The well-worn Wall Street axiom, “As January goes, so goes the year”, is about to move to the top of the financial media’s list in the coming days. For, barring a supernatural rally in the next few hours, stocks will turn in a negative performance for month (actually worse than last January). Down 6.29% (S&P 500 total return) going into the day, the odds favor a bad 2009 for stocks. Here are some facts courtesy Sam Stovall, Chief Investment Strategist with S&P:
“Since 1945, whenever the S&P 500 advanced in January, the market continued to rise during the remaining 11 months of the year 85% of the time, posting an average price advance of 11.6% -- substantially more than the 8.2% return recorded by the S&P 500’s 12-month price appreciation for the past 64 years. Whenever the market declined during the opening month of the year, the S&P 500 fell an average 2.2% for the remaining 11 months. Its frequency of success, however, was no better than a coin toss at 48.”

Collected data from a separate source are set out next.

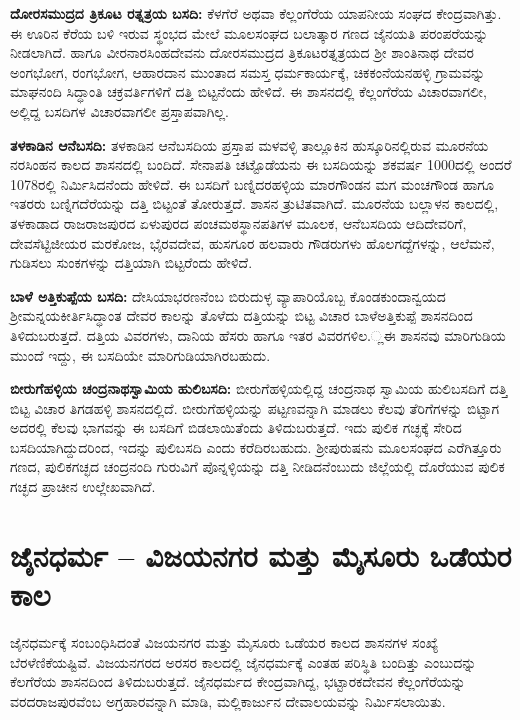 \textbf{ದೋರಸಮುದ್ರದ ತ್ರಿಕೂಟ ರತ್ನತ್ರಯ ಬಸದಿ:} ಕೆಳಗೆರೆ ಅಥವಾ ಕೆಲ್ಲಂಗೆರೆಯ ಯಾಪನೀಯ ಸಂಘದ ಕೇಂದ್ರವಾಗಿತ್ತು. ಈ ಊರಿನ ಕೆರೆಯ ಬಳಿ ಇರುವ ಸ್ಥಂಭದ ಮೇಲೆ ಮೂಲಸಂಘದ ಬಲಾತ್ಕಾರ ಗಣದ ಜೈನಯತಿ ಪರಂಪರೆಯನ್ನು ನೀಡಲಾಗಿದೆ. ಹಾಗೂ ವೀರನಾರಸಿಂಹದೇವನು ದೋರಸಮುದ್ರದ ತ್ರಿಕೂಟರತ್ನತ್ರಯದ ಶ‍್ರೀ ಶಾಂತಿನಾಥ ದೇವರ ಅಂಗಭೋಗ, ರಂಗಭೋಗ, ಆಹಾರದಾನ ಮುಂತಾದ ಸಮಸ್ತ ಧರ್ಮಕಾರ್ಯಕ್ಕೆ, ಚಿಕಕಂನೆಯನಹಳ್ಳಿ ಗ್ರಾಮವನ್ನು ಮಾಘನಂದಿ ಸಿದ್ಧಾಂತಿ ಚಕ್ರವರ್ತಿಗಳಿಗೆ ದತ್ತಿ ಬಿಟ್ಟನೆಂದು ಹೇಳಿದೆ. ಈ ಶಾಸನದಲ್ಲಿ ಕೆಲ್ಲಂಗೆರೆಯ ವಿಚಾರವಾಗಲೀ, ಅಲ್ಲಿದ್ದ ಬಸದಿಗಳ ವಿಚಾರವಾಗಲೀ ಪ್ರಸ್ತಾಪವಾಗಿಲ್ಲ.

\textbf{ತಳಕಾಡಿನ ಆನೆಬಸದಿ:} ತಳಕಾಡಿನ ಆನೆಬಸದಿಯ ಪ್ರಸ್ತಾಪ ಮಳವಳ್ಳಿ ತಾಲ್ಲೂಕಿನ ಹುಸ್ಕೂರಿನಲ್ಲಿರುವ ಮೂರನೆಯ ನರಸಿಂಹನ ಕಾಲದ ಶಾಸನದಲ್ಲಿ ಬಂದಿದೆ. ಸೇನಾಪತಿ ಚಟ್ಟೊಡೆಯನು ಈ ಬಸದಿಯನ್ನು ಶಕವರ್ಷ 1000ದಲ್ಲಿ ಅಂದರೆ 1078ರಲ್ಲಿ ನಿರ್ಮಿಸಿದನೆಂದು ಹೇಳಿದೆ. ಈ ಬಸದಿಗೆ ಬಣ್ನಿದರಹಳ್ಳಿಯ ಮಾರಗೌಂಡನ ಮಗ ಮಂಚಗೌಂಡ ಹಾಗೂ ಇತರರು ಬಣ್ನಿಗದೆರೆಯನ್ನು ದತ್ತಿ ಬಿಟ್ಟಂತೆ ತೋರುತ್ತದೆ. ಶಾಸನ ತ್ರುಟಿತವಾಗಿದೆ. ಮೂರನೆಯ ಬಲ್ಲಾಳನ ಕಾಲದಲ್ಲಿ, ತಳಕಾಡಾದ ರಾಜರಾಜಪುರದ ಏಳುಪುರದ ಪಂಚಮಠಸ್ಥಾನಪತಿಗಳ ಮೂಲಕ, ಆನೆಬಸದಿಯ ಆದಿದೇವರಿಗೆ, ದೇವಸೆಟ್ಟಿಜೀಯರ ಮರಕೋಜ, ಭೈರವದೇವ, ಹುಸಗೂರ ಹಲವಾರು ಗೌಡರುಗಳು ಹೊಲಗದ್ದೆಗಳನ್ನು, ಆಲೆಮನೆ, ಗುಡಿಸಲು ಸುಂಕಗಳನ್ನು ದತ್ತಿಯಾಗಿ ಬಿಟ್ಟರೆಂದು ಹೇಳಿದೆ.

\textbf{ಬಾಳೆ ಅತ್ತಿಕುಪ್ಪೆಯ ಬಸದಿ:} ದೇಸಿಯಾಭರಣನೆಂಬ ಬಿರುದುಳ್ಳ ವ್ಯಾಪಾರಿಯೊಬ್ಬ ಕೊಂಡಕುಂದಾನ್ವಯದ ಶ‍್ರೀಮನ್ನಯಕೀರ್ತಿಸಿದ್ಧಾಂತ ದೇವರ ಕಾಲನ್ನು ತೊಳೆದು ದತ್ತಿಯನ್ನು ಬಿಟ್ಟ ವಿಚಾರ ಬಾಳೆಅತ್ತಿಕುಪ್ಪೆ ಶಾಸನದಿಂದ ತಿಳಿದುಬರುತ್ತದೆ. ದತ್ತಿಯ ವಿವರಗಳು, ದಾನಿಯ ಹೆಸರು ಹಾಗೂ ಇತರ ವಿವರಗಳಿಲ.್ಲಈ ಶಾಸನವು ಮಾರಿಗುಡಿಯ ಮುಂದೆ ಇದ್ದು, ಈ ಬಸದಿಯೇ ಮಾರಿಗುಡಿಯಾಗಿರಬಹುದು.

\textbf{ಬೀರುಗೆಹಳ್ಳಿಯ ಚಂದ್ರನಾಥಸ್ವಾಮಿಯ ಹುಲಿಬಸದಿ:} ಬೀರುಗೆಹಳ್ಳಿಯಲ್ಲಿದ್ದ ಚಂದ್ರನಾಥ ಸ್ವಾಮಿಯ ಹುಲಿಬಸದಿಗೆ ದತ್ತಿ ಬಿಟ್ಟ ವಿಚಾರ ತಿಗಡಹಳ್ಳಿ ಶಾಸನದಲ್ಲಿದೆ. ಬೀರುಗೆಹಳ್ಳಿಯನ್ನು ಪಟ್ಟಣವನ್ನಾಗಿ ಮಾಡಲು ಕೆಲವು ತೆರಿಗೆಗಳನ್ನು ಬಿಟ್ಟಾಗ ಅದರಲ್ಲಿ ಕೆಲವು ಭಾಗವನ್ನು ಈ ಬಸದಿಗೆ ಬಿಡಲಾಯಿತೆಂದು ತಿಳಿದುಬರುತ್ತದೆ. ಇದು ಪುಲಿಕ ಗಚ್ಛಕ್ಕೆ ಸೇರಿದ ಬಸದಿಯಾಗಿದ್ದುದರಿಂದ, ಇದನ್ನು ಪುಲಿಬಸದಿ ಎಂದು ಕರೆದಿರಬಹುದು. ಶ‍್ರೀಪುರುಷನು ಮೂಲಸಂಘದ ಎರೆಗಿತ್ತೂರು ಗಣದ, ಪುಲಿಕಗಚ್ಛದ ಚಂದ್ರನಂದಿ ಗುರುವಿಗೆ ಪೊನ್ನಳ್ಳಿಯನ್ನು ದತ್ತಿ ನೀಡಿದನೆಂಬುದು ಜಿಲ್ಲೆಯಲ್ಲಿ ದೊರೆಯುವ ಪುಲಿಕ ಗಚ್ಛದ ಪ್ರಾಚೀನ ಉಲ್ಲೇಖವಾಗಿದೆ. 


\section{ಜೈನಧರ್ಮ – ವಿಜಯನಗರ ಮತ್ತು ಮೈಸೂರು ಒಡೆಯರ ಕಾಲ}

ಜೈನಧರ್ಮಕ್ಕೆ ಸಂಬಂಧಿಸಿದಂತೆ ವಿಜಯನಗರ ಮತ್ತು ಮೈಸೂರು ಒಡೆಯರ ಕಾಲದ ಶಾಸನಗಳ ಸಂಖ್ಯೆ ಬೆರಳೆಣಿಕೆಯಷ್ಟಿವೆ. ವಿಜಯನಗರದ ಅರಸರ ಕಾಲದಲ್ಲಿ ಜೈನಧರ್ಮಕ್ಕೆ ಎಂತಹ ಪರಿಸ್ಥಿತಿ ಬಂದಿತ್ತು ಎಂಬುದನ್ನು ಕೆಲಗೆರೆಯ ಶಾಸನದಿಂದ ತಿಳಿದುಬರುತ್ತದೆ. ಜೈನಧರ್ಮದ ಕೇಂದ್ರವಾಗಿದ್ದ, ಭಟ್ಟಾರಕದೇವನ ಕೆಲ್ಲಂಗೆರೆಯನ್ನು ವರದರಾಜಪುರವೆಂಬ ಅಗ್ರಹಾರವನ್ನಾಗಿ ಮಾಡಿ, ಮಲ್ಲಿಕಾರ್ಜುನ ದೇವಾಲಯವನ್ನು ನಿರ್ಮಿಸಲಾಯಿತು.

Sam goes on to note that “…the January Barometer offers correlation with causation for behavioral reasons.” I take this to mean that there is a certain self-fulfilling quality to the January barometer. However, correlation is not always causation and the past is only prologue, not destiny. Therefore, investors would be prudent to take a skeptical eye to the idea that stocks are destined to rise or fall based strictly on historical facts, especially during times of great uncertainty and change.
Have a good weekend.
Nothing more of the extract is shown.